At face value, the life of an entrepreneur may seem glamorous. You run the show, make your own hours and don’t have to answer to anyone but yourself.
Unfortunately, it does not always work in your favor. It often takes hard work and determination to create a thriving business poised to become the next big success story. Before rushing out to buy a business, new entrepreneurs would be well-advised to take a step back and consider five important questions prior to jumping into business ownership.
What Are My Strengths and Weaknesses as an Entrepreneur?
Do you really understand your strengths and weaknesses, and how those compare to the norms for successful entrepreneurs? The skill set of successful entrepreneurs, which has been studied and modeled for many years, requires more than a just a well-rounded background consisting of functional and strategic experience. Knowing your strengths and weaknesses, as it specifically pertains to business ownership, will typically guide you towards acquiring a business that showcases your assets while at the same time downplays your limitations.
On the other hand, it can help gauge what kind of support may be required in a co-owner or business partner. For instance, if you have a high numerical aptitude coupled with low numerical reasoning, there’s a strong likelihood you can manage the books and records of your business -- but may need assistance building business models. This serves as only one of countless examples that demonstrate the importance of assessing your skills.
It's tough to be objective when assessing your strengths and weaknesses. As such, it may be worth investing in a third-party Entrepreneurial Assessment. My business brokerage firm works with an industrial psychologist who conducts Entrepreneurial Assessments of would-be business buyers. The feedback we get from the buyers is that these assessments are very helpful in streamlining their path to business ownership.
As an unbiased, scientific assessment of your skills and background, Entrepreneurial Assessments can give you a snapshot of how you might succeed as an entrepreneur, as well as what type of businesses would best suit you.
What Is My Tolerance For Risk?
To reference an overused but oftentimes ignored cliché, small business ownership is not for the faint of heart. Even under the best of circumstances, steering the ship of a small business takes a healthy combination of intelligence, hard work, perseverance and sheer guts. Unlike what many new entrepreneurs anticipate, there is no such thing as a day off.
All business decisions require your complete involvement, as any capital investment is either coming out of your pocket, or you are guaranteeing the loan. Sleepless nights and the feeling of living on the edge can easily permeate your lifestyle unless you practice counter-balance measures.
If you are easily troubled and the worry paralyzes you, it may be wise to think twice before buying or starting a business of your own. It’s imperative you understand your risk thresholds, as well as those of your family or significant others, prior to taking the plunge into entrepreneurship.
What Is My Financial Profile?
It is absolutely critical to fully understand your ability to financially leverage the purchase of a business.
As lending has become difficult amidst a struggling small business economy, what works one month may not work the next. Your comprehensive financial profile should take into account not only your personal net worth, for example, but also the other factors banks are now considering when processing loans.

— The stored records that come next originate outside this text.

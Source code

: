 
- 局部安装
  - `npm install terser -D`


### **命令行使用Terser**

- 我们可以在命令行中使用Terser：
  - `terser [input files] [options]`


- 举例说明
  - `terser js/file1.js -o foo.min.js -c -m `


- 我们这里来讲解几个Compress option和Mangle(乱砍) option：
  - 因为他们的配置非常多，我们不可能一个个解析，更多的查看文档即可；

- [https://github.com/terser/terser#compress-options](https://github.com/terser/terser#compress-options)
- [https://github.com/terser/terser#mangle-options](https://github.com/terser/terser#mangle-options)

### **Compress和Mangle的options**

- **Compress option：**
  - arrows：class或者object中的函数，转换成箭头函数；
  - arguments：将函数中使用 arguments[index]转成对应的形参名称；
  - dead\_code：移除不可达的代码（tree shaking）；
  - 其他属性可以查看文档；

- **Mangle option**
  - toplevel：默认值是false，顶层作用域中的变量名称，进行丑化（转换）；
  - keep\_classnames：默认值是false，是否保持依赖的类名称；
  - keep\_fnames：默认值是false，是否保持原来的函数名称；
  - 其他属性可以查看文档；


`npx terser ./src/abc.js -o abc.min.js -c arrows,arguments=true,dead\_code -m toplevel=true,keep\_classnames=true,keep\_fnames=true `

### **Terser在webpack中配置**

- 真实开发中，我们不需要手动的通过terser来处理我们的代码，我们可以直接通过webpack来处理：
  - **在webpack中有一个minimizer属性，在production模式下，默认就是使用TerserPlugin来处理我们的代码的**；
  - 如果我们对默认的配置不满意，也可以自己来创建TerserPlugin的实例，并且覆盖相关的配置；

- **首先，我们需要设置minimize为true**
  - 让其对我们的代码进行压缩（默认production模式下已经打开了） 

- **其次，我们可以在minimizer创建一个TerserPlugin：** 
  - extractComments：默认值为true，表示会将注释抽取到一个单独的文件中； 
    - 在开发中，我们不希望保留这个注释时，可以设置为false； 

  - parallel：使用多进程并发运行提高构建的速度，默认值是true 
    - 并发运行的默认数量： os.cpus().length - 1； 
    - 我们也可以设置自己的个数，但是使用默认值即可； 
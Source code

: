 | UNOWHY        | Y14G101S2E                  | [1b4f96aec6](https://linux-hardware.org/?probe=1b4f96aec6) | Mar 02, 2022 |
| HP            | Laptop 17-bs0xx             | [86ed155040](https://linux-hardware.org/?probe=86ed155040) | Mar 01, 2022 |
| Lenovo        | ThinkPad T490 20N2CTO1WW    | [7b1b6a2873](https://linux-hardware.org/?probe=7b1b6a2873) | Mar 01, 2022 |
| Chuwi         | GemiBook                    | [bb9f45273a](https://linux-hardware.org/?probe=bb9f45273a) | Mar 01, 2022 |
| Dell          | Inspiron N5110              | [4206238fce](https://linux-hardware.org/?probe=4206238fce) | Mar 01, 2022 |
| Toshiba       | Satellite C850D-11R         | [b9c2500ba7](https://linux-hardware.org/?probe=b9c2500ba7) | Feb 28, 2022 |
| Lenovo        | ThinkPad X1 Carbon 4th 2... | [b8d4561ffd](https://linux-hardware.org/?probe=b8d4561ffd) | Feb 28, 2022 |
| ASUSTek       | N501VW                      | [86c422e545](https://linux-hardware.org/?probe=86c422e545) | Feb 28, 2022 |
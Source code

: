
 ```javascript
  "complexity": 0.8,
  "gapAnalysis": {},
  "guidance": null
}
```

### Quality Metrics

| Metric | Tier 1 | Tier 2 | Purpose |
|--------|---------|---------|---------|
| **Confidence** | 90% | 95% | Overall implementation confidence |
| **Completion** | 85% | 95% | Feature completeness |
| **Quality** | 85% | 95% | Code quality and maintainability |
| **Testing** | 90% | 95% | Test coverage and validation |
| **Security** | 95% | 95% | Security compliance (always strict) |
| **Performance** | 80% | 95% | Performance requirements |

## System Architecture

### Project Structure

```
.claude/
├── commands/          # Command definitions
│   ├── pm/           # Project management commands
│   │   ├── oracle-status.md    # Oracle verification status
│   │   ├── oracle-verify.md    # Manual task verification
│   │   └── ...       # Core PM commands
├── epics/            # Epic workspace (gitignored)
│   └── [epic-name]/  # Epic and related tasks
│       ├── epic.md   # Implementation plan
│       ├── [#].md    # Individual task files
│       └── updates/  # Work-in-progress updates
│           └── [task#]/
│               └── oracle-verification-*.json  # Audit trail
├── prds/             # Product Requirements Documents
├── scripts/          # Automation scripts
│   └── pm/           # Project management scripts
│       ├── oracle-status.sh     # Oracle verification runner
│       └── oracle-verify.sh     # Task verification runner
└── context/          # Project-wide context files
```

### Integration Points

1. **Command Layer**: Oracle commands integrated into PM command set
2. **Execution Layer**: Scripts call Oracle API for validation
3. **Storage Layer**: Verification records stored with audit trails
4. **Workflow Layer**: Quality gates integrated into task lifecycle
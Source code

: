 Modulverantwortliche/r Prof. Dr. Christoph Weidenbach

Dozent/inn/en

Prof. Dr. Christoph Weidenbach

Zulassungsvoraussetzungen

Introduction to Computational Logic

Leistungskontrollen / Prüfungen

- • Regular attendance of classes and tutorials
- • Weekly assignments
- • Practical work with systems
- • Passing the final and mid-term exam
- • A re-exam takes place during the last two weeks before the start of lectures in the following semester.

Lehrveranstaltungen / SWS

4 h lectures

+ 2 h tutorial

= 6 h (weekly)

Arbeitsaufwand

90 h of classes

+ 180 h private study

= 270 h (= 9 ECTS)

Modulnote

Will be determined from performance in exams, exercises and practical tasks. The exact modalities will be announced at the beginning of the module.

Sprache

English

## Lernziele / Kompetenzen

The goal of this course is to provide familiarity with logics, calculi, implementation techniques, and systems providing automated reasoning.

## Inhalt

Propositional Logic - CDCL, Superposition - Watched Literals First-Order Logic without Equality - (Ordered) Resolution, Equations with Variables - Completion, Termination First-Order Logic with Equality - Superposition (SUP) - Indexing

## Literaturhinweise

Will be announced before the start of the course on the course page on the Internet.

A contact of mine who works with buyers to secure loans for business acquisitions, recapitalizations and debt restructuring recently mentioned how he urges today’s business buyers to complete a lending profile prior to embarking on a business search. A lending profile will ultimately guide you on a more focused search, giving you information about the size and type of business you can afford to purchase, its cash flow requirements, working capital needs, the most appropriate investment vehicles and a pre-approval for lending you may need. The latter can give you a leg up with sellers, as they receive comfort in knowing you are indeed financeable.
What Type Of Business Is Best Suited To My Talents?

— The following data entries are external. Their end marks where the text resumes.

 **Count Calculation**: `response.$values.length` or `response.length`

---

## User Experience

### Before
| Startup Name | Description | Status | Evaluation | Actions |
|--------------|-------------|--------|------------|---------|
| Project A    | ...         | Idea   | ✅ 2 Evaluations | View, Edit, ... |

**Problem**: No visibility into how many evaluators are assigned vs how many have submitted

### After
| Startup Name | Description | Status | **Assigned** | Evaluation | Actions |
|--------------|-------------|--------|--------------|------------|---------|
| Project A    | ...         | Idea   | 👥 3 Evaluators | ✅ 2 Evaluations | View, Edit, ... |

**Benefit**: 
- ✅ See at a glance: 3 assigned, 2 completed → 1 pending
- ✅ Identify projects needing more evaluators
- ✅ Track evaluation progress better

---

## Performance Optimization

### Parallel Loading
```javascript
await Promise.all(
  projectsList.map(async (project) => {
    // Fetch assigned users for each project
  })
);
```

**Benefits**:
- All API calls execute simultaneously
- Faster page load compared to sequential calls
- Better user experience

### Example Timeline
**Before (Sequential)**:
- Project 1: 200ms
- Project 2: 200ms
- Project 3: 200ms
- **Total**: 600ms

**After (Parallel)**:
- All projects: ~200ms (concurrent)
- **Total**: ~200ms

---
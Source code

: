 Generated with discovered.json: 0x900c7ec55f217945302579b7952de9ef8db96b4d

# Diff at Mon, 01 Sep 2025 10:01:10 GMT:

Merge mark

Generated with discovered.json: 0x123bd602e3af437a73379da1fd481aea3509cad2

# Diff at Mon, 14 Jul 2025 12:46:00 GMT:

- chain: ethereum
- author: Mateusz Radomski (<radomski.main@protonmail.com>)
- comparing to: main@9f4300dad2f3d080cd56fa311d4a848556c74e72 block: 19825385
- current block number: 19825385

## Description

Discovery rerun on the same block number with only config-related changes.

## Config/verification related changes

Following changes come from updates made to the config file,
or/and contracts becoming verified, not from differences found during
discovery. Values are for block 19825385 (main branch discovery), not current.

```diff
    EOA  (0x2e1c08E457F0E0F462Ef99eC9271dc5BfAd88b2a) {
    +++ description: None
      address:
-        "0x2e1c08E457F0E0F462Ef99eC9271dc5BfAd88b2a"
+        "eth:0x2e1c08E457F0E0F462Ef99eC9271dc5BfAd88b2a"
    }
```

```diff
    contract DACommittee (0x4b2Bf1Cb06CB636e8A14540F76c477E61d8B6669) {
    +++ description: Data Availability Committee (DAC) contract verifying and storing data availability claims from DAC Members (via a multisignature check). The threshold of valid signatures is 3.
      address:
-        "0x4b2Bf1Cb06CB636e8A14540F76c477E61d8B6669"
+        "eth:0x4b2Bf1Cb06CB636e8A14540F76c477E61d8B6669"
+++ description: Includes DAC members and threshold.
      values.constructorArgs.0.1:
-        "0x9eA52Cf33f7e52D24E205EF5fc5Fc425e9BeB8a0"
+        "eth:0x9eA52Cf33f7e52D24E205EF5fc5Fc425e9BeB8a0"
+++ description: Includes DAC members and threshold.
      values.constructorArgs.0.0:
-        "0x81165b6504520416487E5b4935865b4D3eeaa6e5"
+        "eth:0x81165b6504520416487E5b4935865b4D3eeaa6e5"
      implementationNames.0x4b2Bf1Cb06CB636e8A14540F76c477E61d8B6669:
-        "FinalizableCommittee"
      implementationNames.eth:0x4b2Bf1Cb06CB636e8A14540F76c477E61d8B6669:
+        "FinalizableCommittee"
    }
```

Buying a business is your opportunity to do what you love, so your passion for the specific industry should be one of your primary objectives when looking for a business. Nearly all of the 350 new buyers who seek help from Chicagoland Sunbelt each month, for example, are focused on the cash flows of a particular business over the type of business. A high percentage of these buyers are middle-to-senior level executives who are attempting to buy a business to replace lost income.
It’s usually a good idea for new buyers to engage in a brief educational session surrounding tactics involved in business acquisition. During these sessions, buyers learn the steps involved in buying a business and the first rule of focus: concentrate on your career goals first, and worry about the financial benefits second. If you cannot say you would love running a particular business, skip it and keep looking.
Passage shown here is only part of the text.